Durante un tiempo sufrí de insomnio severo y agarré la acostumbre de salirme de mi casa en las madrugadas a dar vueltas por la colonia para cansarme y luego volvía a mi cuarto e intentaba dormir, pero si no lo conseguía salía de nuevo y tomaba un camino distinto. Con los años el insomnio desapareció pero las caminatas nocturnas las seguía haciendo, sobre todo en verano, porque me gustaba ver a los grupos de jóvenes desvelándose en sus patios o en las banquetas y, alguna veces, me iba repitiendo frases que había escuchado en sus conversaciones y que, al volver a casa, transcribía, memorizaba y después usaba de manera cotidiana, como si fuesen mías, delante de compañeros de trabajo y los pocos vecinos del edificio que aún me saludaban. Ahora lo pienso y concluyo que no se trataba simplemente de un gusto, sino de una fijación enfermiza. A mí me hubiese encantado tener amigos en la universidad y divertirme con ellos en verano de la misma forma. Se suponía que la universidad iba a ser un nuevo comienzo para mí. Dejaría atrás la persona que fui durante la preparatoria y me involucraría en asuntos ajenos a cualquier cosa que tenga que ver conmigo, pero ya en el campus jamás me esforcé para conseguirlo, centré mi atención en sacar buenas calificaciones y no asistía a los eventos organizados por otros alumnos, a menos que fuese una mesa de debate y tuviese un gran interés por aprender sobre el tema a tratar.

Como sucedía en una serie de pesadillas que tuve durante mi infancia, mi nombre aparecía tachado en las listas de clase y los boletines de la facultad, y, con similitud escalofriante al relato del sueño, ni los maestros ni los alumnos ni el personal de intendencia me escuchaban cuando les comentaba algo al respecto, como si en el papel no estuviera mi nombre ni éste estuviera tachado.

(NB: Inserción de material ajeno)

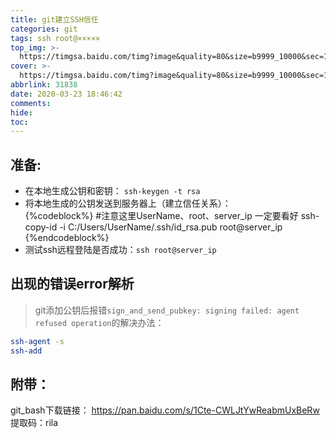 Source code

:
 ```yaml
---
title: git建立SSH信任
categories: git
tags: ssh root@×××××
top_img: >-
  https://timgsa.baidu.com/timg?image&quality=80&size=b9999_10000&sec=1586259952574&di=746442ef76fd96207ac0fe1214c99ad8&imgtype=0&src=http%3A%2F%2Fsshno2018.fi%2Fwp-content%2Fuploads%2F2017%2F12%2FSSHNO_logo12_2017.jpg
cover: >-
  https://timgsa.baidu.com/timg?image&quality=80&size=b9999_10000&sec=1586259829646&di=fd4727dd93a6db00af11fc2b5226ee83&imgtype=0&src=http%3A%2F%2Fimg3.imgtn.bdimg.com%2Fit%2Fu%3D1366982948%2C650556575%26fm%3D214%26gp%3D0.jpg
abbrlink: 31838
date: 2020-03-23 18:46:42
comments:
hide:
toc:
---
```

## 准备:
* 在本地生成公钥和密钥： <code>ssh-keygen -t rsa</code>
* 将本地生成的公钥发送到服务器上（建立信任关系）：<br>
{%codeblock%}
#注意这里UserName、root、server_ip 一定要看好
ssh-copy-id -i C:/Users/UserName/.ssh/id_rsa.pub root@server_ip
{%endcodeblock%}
* 测试ssh远程登陆是否成功：<code>ssh root@server_ip</code>

## 出现的错误error解析
> git添加公钥后报错`sign_and_send_pubkey: signing failed: agent refused operation`的解决办法：

```bash
ssh-agent -s
ssh-add
```
<!--more-->

## 附带：
git_bash下载链接：
https://pan.baidu.com/s/1Cte-CWLJtYwReabmUxBeRw
提取码：rila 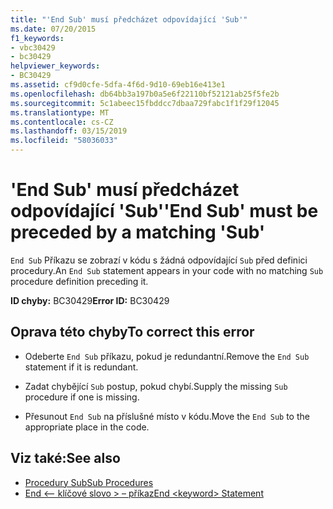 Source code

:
 ```yaml
---
title: "'End Sub' musí předcházet odpovídající 'Sub'"
ms.date: 07/20/2015
f1_keywords:
- vbc30429
- bc30429
helpviewer_keywords:
- BC30429
ms.assetid: cf9d0cfe-5dfa-4f6d-9d10-69eb16e413e1
ms.openlocfilehash: db64bb3a197b0a5e6f22110bf52121ab25f5fe2b
ms.sourcegitcommit: 5c1abeec15fbddcc7dbaa729fabc1f1f29f12045
ms.translationtype: MT
ms.contentlocale: cs-CZ
ms.lasthandoff: 03/15/2019
ms.locfileid: "58036033"
---
```

# <a name="end-sub-must-be-preceded-by-a-matching-sub"></a><span data-ttu-id="e59e4-102">'End Sub' musí předcházet odpovídající 'Sub'</span><span class="sxs-lookup"><span data-stu-id="e59e4-102">'End Sub' must be preceded by a matching 'Sub'</span></span>
<span data-ttu-id="e59e4-103">`End Sub` Příkazu se zobrazí v kódu s žádná odpovídající `Sub` před definici procedury.</span><span class="sxs-lookup"><span data-stu-id="e59e4-103">An `End Sub` statement appears in your code with no matching `Sub` procedure definition preceding it.</span></span>  
  
 <span data-ttu-id="e59e4-104">**ID chyby:** BC30429</span><span class="sxs-lookup"><span data-stu-id="e59e4-104">**Error ID:** BC30429</span></span>  
  
## <a name="to-correct-this-error"></a><span data-ttu-id="e59e4-105">Oprava této chyby</span><span class="sxs-lookup"><span data-stu-id="e59e4-105">To correct this error</span></span>  
  
-   <span data-ttu-id="e59e4-106">Odeberte `End Sub` příkazu, pokud je redundantní.</span><span class="sxs-lookup"><span data-stu-id="e59e4-106">Remove the `End Sub` statement if it is redundant.</span></span>  
  
-   <span data-ttu-id="e59e4-107">Zadat chybějící `Sub` postup, pokud chybí.</span><span class="sxs-lookup"><span data-stu-id="e59e4-107">Supply the missing `Sub` procedure if one is missing.</span></span>  
  
-   <span data-ttu-id="e59e4-108">Přesunout `End Sub` na příslušné místo v kódu.</span><span class="sxs-lookup"><span data-stu-id="e59e4-108">Move the `End Sub` to the appropriate place in the code.</span></span>  
  
## <a name="see-also"></a><span data-ttu-id="e59e4-109">Viz také:</span><span class="sxs-lookup"><span data-stu-id="e59e4-109">See also</span></span>

- [<span data-ttu-id="e59e4-110">Procedury Sub</span><span class="sxs-lookup"><span data-stu-id="e59e4-110">Sub Procedures</span></span>](../../visual-basic/programming-guide/language-features/procedures/sub-procedures.md)
- [<span data-ttu-id="e59e4-111">End \<– klíčové slovo > – příkaz</span><span class="sxs-lookup"><span data-stu-id="e59e4-111">End \<keyword> Statement</span></span>](../../visual-basic/language-reference/statements/end-keyword-statement.md)
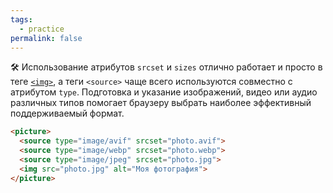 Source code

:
 ```yaml
---
tags:
  - practice
permalink: false
---
```


🛠 Использование атрибутов `srcset` и `sizes` отлично работает и просто в теге [`<img>`](/html/doka/img), а теги `<source>` чаще всего используются совместно с атрибутом `type`. Подготовка и указание изображений, видео или аудио различных типов помогает браузеру выбрать наиболее эффективный поддерживаемый формат.

```html
<picture>
  <source type="image/avif" srcset="photo.avif">
  <source type="image/webp" srcset="photo.webp">
  <source type="image/jpeg" srcset="photo.jpg">
  <img src="photo.jpg" alt="Моя фотография">
</picture>
```
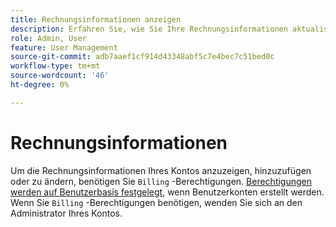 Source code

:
 ```yaml
---
title: Rechnungsinformationen anzeigen
description: Erfahren Sie, wie Sie Ihre Rechnungsinformationen aktualisieren können.
role: Admin, User
feature: User Management
source-git-commit: adb7aaef1cf914d43348abf5c7e4bec7c51bed0c
workflow-type: tm+mt
source-wordcount: '46'
ht-degree: 0%

---
```


# Rechnungsinformationen

Um die Rechnungsinformationen Ihres Kontos anzuzeigen, hinzuzufügen oder zu ändern, benötigen Sie `Billing` -Berechtigungen. [Berechtigungen werden auf Benutzerbasis festgelegt](../../administrator/user-management/user-management.md), wenn Benutzerkonten erstellt werden. Wenn Sie `Billing` -Berechtigungen benötigen, wenden Sie sich an den Administrator Ihres Kontos.
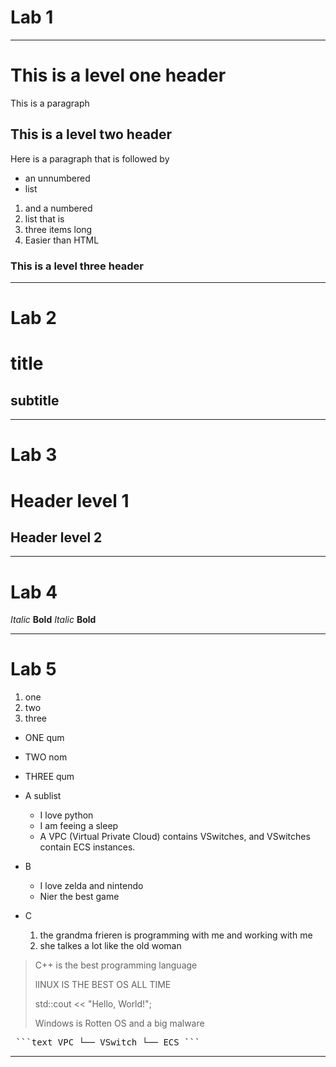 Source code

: # Lab 1
---
# This is a level one header 
This is a paragraph
## This is a level two header
Here is a paragraph that is followed by
* an unnumbered
* list
1. and a numbered
2. list that is
3. three items long
4. Easier than HTML

### This is a level three header
---
# Lab 2
title
= 

subtitle
--

---
# Lab 3

Header level 1
==============

Header level 2
--------------

---
# Lab 4
*Italic*
**Bold**
_Italic_
__Bold__

---
# Lab 5
1. one
2. two
3. three

- ONE qum
- TWO nom
- THREE qum

- A sublist
    - I love python
    - I am feeing a sleep
    - A VPC (Virtual Private Cloud) contains VSwitches, and VSwitches contain ECS instances.
- B
    - I love zelda and nintendo
    - Nier the best game
- C
    1. the grandma frieren is programming with me and working with me
    2. she talkes a lot like the old woman

> C++ is the best programming language
>  
> lINUX IS THE BEST OS ALL TIME
>
> std::cout << "Hello, World!";
>
> Windows is Rotten OS and a big malware




<pre> ```text VPC └── VSwitch └── ECS ``` </pre>

---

A decir verdad, me sentía ridículo poniendo la cara a través de los pasillos de una facultad repleta de personas que, por fuera de la burbuja académica, jamás me considerarían o, cuando menos, me tratarían como a un colega. Así estuve durante seis cuatrimestres hasta que una mañana, en clase de literatura anglosajona, decidí que no podía más, regresé a mi pensión y, sin antes haber hecho las maletas, tomé un taxi a casa de mis padres en Cuernavaca y, luego de unos meses de completa inactividad, me matriculé en la universidad de paga que mi psicólogo recomendó. Allí tuve nuevos compañeros que me incluían cuando debíamos dejar algo a votación. Gracias a ello, comencé a considerarlos mis amigos. Ahora que lo pienso mejor, creo que sólo iban a mi casa porque mi hierba era un poco mejor que la suya. Algunos de ellos eran buenas personas, la mayoría simplemente idiotas. En el grupo había tres morras pero, aunque me lo proponía con frecuencia, jamás intenté ligar con ellas y pasó muchísimo tiempo para que volviese a tener una oportunidad parecida. A diferencia de todos ellos, me gradué en tiempo y forma y me fui a casa de mis padres y no quise mantener contacto con ninguno, borré sus teléfonos, borré mis redes sociales. Desaparecí. Hoy en día esas cosas ya no me preocupan, pero a veces no puedo evitar sentir, aunque no sepa decir con exactitud de qué se trata y esté al tanto de que ya es demasiado tarde para descubrirlo, que estoy marcado por la falta de una o más de las experiencias humanas que cada individuo necesita para continuar avanzando hacia la adultez de la manera correcta.